How to write unicode cross symbol in Java?

Dog picture Dog · May 17, 2013 · Viewed 47.1k times · Source

I'm trying to write this unicode cross symbol (𐀵) in Java:

class A {
    public static void main(String[] args) {
        System.out.println("\u2300");
        System.out.println("\u10035");
    }
}

I can write o with a line through it () just fine, but the cross symbol doesn't show up, instead it just prints the number 5:

# javac A.java && java A
⌀
ဃ5

Why?

Answer

Jon Skeet picture Jon Skeet · May 17, 2013

You're looking for U+10035, which is outside the Basic Multilingual Plane. That means you can't use \u to specify the value, as that only deals with U+0000 to U+FFFF - there are always exactly four hex digits after \u. So currently you've got U+1003 ("MYANMAR LETTER GHA") followed by '5'.

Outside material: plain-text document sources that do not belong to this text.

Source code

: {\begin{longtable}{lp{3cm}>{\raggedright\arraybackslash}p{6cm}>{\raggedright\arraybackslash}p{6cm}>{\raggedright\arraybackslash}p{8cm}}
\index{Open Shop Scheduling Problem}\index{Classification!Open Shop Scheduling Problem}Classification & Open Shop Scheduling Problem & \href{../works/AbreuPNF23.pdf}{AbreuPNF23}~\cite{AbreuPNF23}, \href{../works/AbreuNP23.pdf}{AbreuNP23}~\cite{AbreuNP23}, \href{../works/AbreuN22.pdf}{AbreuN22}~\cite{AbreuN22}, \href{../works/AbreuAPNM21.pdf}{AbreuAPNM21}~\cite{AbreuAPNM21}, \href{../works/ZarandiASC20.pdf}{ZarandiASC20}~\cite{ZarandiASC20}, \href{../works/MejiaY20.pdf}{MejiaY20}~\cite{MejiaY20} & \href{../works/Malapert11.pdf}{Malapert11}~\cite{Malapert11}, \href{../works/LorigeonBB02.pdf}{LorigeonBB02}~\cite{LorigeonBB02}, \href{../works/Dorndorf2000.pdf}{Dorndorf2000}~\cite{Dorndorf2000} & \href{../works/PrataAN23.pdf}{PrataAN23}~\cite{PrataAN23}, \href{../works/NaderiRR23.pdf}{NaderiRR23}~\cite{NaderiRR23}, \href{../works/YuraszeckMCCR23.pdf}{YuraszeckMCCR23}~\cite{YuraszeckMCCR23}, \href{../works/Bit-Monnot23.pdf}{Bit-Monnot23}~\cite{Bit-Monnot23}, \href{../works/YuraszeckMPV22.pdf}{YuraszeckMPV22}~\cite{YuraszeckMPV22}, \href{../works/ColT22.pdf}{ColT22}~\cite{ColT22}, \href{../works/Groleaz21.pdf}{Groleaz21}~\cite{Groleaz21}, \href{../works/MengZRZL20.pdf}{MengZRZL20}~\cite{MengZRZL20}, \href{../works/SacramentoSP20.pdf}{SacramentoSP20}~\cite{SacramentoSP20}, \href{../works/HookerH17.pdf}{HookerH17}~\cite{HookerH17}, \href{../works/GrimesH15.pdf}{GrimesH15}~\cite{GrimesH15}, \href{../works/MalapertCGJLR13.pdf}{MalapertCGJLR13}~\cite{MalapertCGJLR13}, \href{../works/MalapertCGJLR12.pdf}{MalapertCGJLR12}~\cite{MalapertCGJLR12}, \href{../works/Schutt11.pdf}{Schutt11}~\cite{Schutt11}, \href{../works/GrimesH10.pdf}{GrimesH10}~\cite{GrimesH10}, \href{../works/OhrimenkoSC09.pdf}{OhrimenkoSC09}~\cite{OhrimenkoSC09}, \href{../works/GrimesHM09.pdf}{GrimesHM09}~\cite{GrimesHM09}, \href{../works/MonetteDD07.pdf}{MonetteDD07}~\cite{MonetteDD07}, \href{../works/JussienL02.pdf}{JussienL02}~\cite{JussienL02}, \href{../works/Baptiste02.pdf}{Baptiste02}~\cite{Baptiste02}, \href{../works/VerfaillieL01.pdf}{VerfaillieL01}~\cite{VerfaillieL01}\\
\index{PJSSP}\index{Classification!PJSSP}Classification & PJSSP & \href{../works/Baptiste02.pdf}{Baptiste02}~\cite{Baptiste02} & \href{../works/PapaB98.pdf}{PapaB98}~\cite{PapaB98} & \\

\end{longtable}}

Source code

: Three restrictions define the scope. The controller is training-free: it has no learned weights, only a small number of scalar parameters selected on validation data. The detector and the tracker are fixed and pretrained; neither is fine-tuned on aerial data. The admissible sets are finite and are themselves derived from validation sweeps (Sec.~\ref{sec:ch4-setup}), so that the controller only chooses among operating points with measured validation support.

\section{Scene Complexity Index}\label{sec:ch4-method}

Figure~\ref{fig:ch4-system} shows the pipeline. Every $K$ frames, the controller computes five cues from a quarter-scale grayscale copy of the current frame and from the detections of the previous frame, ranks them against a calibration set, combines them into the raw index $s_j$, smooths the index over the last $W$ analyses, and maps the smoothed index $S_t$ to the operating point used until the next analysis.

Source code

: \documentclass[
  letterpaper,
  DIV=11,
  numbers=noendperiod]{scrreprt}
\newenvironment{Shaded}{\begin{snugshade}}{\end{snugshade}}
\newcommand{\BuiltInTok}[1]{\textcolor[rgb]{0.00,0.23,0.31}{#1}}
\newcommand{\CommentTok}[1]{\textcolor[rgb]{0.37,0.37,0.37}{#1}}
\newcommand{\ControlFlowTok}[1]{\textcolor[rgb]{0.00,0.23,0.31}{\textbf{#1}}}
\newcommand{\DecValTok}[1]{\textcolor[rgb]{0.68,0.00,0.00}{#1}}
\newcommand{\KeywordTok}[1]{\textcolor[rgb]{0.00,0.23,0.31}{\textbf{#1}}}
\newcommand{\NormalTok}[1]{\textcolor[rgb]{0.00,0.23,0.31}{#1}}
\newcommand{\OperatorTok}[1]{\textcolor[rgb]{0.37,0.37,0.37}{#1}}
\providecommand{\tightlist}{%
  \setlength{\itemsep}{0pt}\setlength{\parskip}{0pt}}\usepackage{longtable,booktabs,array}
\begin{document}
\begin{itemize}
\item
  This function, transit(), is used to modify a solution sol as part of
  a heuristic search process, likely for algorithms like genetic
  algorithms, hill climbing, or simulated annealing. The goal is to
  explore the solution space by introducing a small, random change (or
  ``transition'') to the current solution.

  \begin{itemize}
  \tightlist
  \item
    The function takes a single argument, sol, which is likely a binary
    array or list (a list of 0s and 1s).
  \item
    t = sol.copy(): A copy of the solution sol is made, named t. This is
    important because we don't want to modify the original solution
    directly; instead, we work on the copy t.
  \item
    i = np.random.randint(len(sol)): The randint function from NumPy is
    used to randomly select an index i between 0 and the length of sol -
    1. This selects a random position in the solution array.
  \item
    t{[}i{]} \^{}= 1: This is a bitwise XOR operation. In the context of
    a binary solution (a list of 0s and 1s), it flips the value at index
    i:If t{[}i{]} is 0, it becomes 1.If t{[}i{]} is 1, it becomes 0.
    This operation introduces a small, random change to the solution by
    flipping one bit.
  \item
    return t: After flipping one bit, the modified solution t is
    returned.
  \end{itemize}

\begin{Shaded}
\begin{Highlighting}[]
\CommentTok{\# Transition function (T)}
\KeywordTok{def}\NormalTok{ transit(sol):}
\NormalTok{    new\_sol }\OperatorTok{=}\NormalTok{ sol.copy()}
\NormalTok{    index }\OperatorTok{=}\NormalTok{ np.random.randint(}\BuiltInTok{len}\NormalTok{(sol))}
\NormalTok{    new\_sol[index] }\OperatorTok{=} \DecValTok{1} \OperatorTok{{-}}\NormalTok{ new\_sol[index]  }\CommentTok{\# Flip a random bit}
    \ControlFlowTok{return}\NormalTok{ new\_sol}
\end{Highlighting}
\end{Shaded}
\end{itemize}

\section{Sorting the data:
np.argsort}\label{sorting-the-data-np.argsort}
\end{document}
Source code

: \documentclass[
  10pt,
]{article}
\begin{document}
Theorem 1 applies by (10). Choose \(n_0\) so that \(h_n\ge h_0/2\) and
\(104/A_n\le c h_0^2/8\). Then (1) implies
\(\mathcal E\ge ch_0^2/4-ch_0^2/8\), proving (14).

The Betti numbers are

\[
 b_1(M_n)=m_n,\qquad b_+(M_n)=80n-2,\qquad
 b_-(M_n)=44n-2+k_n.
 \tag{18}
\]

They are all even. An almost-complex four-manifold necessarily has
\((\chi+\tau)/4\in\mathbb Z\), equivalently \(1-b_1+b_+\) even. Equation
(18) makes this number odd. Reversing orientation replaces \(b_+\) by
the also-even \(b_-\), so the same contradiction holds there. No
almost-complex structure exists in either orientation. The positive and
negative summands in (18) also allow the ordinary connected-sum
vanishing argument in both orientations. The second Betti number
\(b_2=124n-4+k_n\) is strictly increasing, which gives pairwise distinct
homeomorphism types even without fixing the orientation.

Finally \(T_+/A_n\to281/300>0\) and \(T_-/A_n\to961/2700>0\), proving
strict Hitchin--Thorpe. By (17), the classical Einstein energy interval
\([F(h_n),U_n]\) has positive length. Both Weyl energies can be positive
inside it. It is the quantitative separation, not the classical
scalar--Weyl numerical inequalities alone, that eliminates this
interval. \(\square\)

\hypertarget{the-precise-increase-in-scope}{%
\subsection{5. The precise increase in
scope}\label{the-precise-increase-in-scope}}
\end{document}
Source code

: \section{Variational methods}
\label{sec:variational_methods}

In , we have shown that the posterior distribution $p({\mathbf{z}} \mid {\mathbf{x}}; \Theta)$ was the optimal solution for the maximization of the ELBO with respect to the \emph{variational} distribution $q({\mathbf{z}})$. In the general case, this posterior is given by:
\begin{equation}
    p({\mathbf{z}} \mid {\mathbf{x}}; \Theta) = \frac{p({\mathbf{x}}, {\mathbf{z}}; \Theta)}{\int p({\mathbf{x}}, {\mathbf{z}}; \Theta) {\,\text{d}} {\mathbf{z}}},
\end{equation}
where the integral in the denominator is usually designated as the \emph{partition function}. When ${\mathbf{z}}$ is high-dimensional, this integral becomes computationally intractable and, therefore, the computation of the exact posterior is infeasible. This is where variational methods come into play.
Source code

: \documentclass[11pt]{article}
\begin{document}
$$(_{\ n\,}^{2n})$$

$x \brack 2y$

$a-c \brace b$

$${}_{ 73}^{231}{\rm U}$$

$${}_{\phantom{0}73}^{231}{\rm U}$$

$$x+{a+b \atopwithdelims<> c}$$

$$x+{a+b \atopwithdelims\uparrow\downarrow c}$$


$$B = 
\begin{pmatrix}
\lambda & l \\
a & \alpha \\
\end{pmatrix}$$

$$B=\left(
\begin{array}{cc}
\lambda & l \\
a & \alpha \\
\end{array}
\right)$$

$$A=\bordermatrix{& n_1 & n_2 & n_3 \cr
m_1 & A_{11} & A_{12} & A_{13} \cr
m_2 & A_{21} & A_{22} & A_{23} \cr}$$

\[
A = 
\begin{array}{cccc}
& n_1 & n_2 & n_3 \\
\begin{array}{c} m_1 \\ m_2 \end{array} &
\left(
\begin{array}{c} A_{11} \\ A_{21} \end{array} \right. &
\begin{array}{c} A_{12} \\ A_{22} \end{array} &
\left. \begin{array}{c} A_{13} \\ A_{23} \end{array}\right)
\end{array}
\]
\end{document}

Unfortunately Java doesn't provide a string literal form which makes characters outside the BMP simple to express. The only way of including it in a literal (but still in ASCII) is to use the UTF-16 surrogate pair form:

String cross = "\ud800\udc35";

Alternatively, you could use the 32-bit code point form as an int:

String cross = new String(new int[] { 0x10035 }, 0, 1);

(These two strings are equal.)

Having said all that, your console would still need to support that character - you'll need to try it to find out whether or not it does.